Among the entries below, extract exactly the lines that run from the one with "- **User Growth**: 1M+" through the one with "and market demands.*", both ends included.

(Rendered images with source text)
==========

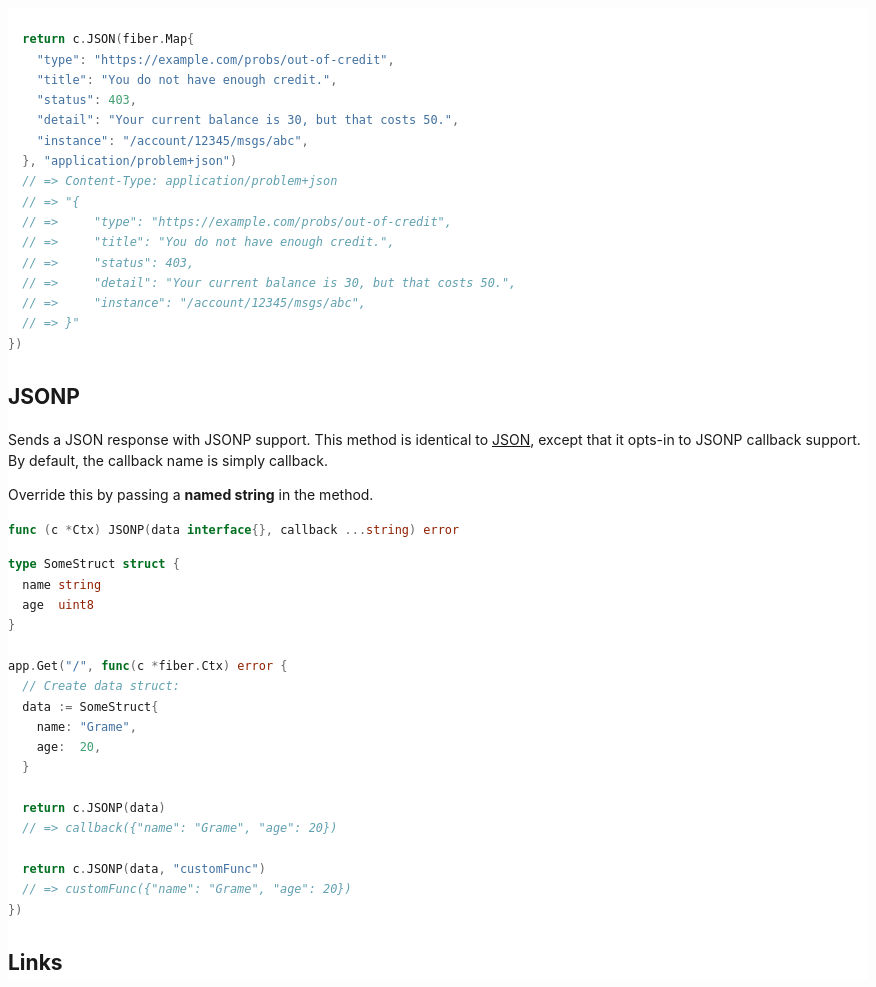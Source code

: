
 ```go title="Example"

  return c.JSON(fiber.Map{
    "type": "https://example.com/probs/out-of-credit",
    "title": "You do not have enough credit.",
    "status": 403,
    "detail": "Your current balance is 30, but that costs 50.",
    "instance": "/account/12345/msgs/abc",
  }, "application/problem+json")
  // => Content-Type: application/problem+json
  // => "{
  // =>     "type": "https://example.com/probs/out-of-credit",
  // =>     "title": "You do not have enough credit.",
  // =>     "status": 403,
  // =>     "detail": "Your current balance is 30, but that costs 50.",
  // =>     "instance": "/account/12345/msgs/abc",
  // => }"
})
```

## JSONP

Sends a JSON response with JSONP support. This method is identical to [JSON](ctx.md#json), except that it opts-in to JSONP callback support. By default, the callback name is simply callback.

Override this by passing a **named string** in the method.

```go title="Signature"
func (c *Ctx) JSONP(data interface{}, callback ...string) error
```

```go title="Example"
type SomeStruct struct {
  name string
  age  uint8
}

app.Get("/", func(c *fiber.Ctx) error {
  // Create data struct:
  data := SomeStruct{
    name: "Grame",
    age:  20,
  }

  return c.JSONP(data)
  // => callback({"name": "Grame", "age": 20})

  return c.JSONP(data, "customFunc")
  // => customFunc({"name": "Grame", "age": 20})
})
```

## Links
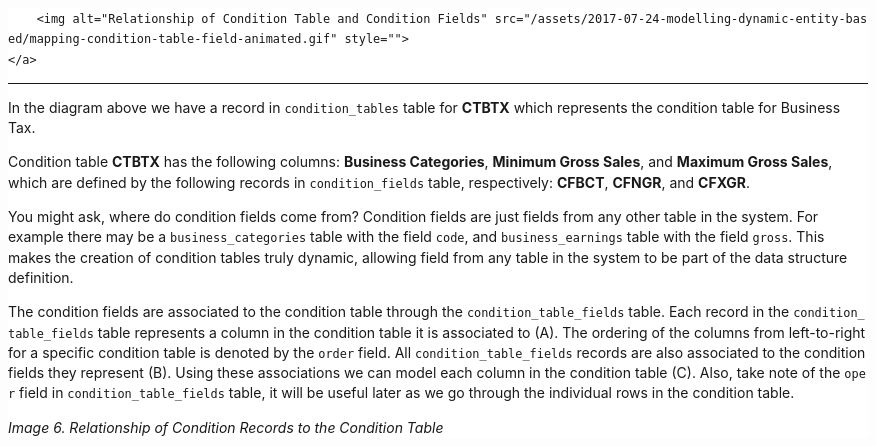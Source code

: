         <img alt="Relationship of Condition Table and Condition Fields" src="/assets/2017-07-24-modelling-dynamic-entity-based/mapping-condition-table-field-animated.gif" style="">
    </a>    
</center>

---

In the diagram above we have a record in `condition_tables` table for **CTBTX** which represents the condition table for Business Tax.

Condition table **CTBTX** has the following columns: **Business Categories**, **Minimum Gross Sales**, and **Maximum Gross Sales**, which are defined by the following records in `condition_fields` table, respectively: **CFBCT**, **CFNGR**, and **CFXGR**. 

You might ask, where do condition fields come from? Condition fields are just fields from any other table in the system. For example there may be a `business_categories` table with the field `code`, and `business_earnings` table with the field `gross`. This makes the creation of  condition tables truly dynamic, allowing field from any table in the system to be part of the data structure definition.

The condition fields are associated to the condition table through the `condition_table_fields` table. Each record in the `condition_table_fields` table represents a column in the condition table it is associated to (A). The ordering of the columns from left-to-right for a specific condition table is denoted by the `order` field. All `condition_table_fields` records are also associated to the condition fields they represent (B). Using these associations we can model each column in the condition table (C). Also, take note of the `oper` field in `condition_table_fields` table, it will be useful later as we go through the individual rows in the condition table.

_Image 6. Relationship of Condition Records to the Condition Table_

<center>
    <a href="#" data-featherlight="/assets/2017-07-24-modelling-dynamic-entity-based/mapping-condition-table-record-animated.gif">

==========

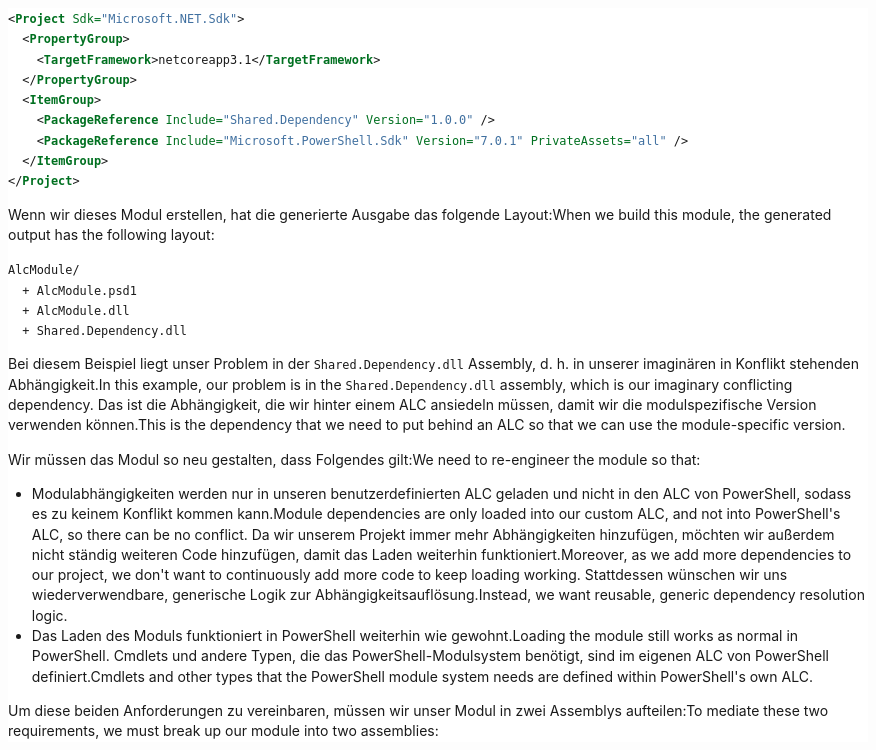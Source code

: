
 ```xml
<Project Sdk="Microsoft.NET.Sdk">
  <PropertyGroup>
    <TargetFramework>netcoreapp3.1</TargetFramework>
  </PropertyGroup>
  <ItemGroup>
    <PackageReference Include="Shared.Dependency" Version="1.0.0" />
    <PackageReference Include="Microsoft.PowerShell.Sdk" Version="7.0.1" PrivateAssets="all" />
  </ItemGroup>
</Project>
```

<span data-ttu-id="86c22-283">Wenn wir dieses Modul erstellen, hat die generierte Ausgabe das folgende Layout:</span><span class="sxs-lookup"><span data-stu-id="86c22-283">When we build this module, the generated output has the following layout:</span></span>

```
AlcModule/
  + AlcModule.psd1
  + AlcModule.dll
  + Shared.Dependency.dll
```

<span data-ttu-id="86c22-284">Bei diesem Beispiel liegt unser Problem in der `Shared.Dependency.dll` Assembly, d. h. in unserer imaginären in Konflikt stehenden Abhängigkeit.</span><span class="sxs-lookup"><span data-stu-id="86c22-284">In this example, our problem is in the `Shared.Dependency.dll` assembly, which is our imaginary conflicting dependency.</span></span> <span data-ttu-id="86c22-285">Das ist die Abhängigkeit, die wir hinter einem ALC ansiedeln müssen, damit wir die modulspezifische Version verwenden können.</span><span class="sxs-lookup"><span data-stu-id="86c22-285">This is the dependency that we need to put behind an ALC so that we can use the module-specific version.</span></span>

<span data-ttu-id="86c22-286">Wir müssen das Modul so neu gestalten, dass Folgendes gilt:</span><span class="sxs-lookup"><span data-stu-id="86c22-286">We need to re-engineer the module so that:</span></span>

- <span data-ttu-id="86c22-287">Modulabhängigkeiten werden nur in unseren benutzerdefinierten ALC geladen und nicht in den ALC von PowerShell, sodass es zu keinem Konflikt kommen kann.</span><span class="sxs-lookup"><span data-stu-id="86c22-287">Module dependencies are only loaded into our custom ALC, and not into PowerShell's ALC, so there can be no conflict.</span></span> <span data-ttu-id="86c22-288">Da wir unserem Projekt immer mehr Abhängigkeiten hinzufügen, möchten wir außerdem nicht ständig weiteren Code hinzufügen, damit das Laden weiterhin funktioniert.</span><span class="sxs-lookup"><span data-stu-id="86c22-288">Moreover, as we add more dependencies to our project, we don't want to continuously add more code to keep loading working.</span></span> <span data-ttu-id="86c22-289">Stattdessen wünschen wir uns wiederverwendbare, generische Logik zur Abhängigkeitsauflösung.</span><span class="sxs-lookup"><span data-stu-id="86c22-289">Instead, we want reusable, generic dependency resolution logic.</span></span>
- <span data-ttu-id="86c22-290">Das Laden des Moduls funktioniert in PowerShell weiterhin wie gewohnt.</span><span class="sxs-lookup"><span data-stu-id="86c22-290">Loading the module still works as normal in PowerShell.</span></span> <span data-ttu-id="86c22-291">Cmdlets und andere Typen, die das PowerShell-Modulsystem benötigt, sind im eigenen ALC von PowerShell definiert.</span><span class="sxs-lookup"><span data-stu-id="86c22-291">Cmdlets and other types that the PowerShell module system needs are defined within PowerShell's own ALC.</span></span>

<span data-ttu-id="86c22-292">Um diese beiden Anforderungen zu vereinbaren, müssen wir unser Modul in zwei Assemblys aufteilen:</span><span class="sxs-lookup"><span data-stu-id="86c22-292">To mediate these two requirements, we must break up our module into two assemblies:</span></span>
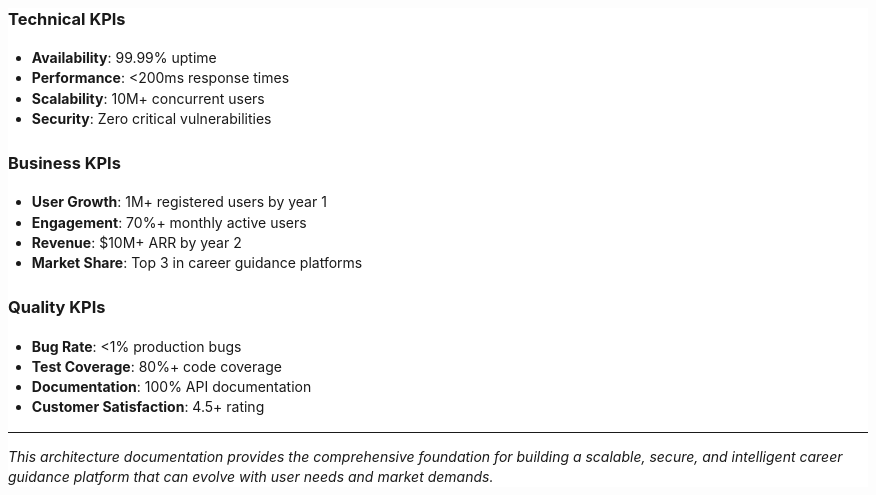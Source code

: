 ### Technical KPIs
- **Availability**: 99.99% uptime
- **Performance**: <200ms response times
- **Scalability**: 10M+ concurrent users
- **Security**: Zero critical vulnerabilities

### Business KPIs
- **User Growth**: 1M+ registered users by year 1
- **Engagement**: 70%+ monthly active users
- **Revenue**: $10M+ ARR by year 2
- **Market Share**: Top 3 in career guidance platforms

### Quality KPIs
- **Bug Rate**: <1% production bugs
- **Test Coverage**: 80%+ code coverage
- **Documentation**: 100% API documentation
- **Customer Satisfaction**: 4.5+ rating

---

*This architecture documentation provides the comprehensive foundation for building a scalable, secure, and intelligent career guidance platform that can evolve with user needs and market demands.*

==========

- Your solution -
- **User Growth**: 1M+ registered users by year 1
- **Engagement**: 70%+ monthly active users
- **Revenue**: $10M+ ARR by year 2
- **Market Share**: Top 3 in career guidance platforms

### Quality KPIs
- **Bug Rate**: <1% production bugs
- **Test Coverage**: 80%+ code coverage
- **Documentation**: 100% API documentation
- **Customer Satisfaction**: 4.5+ rating

---

*This architecture documentation provides the comprehensive foundation for building a scalable, secure, and intelligent career guidance platform that can evolve with user needs and market demands.*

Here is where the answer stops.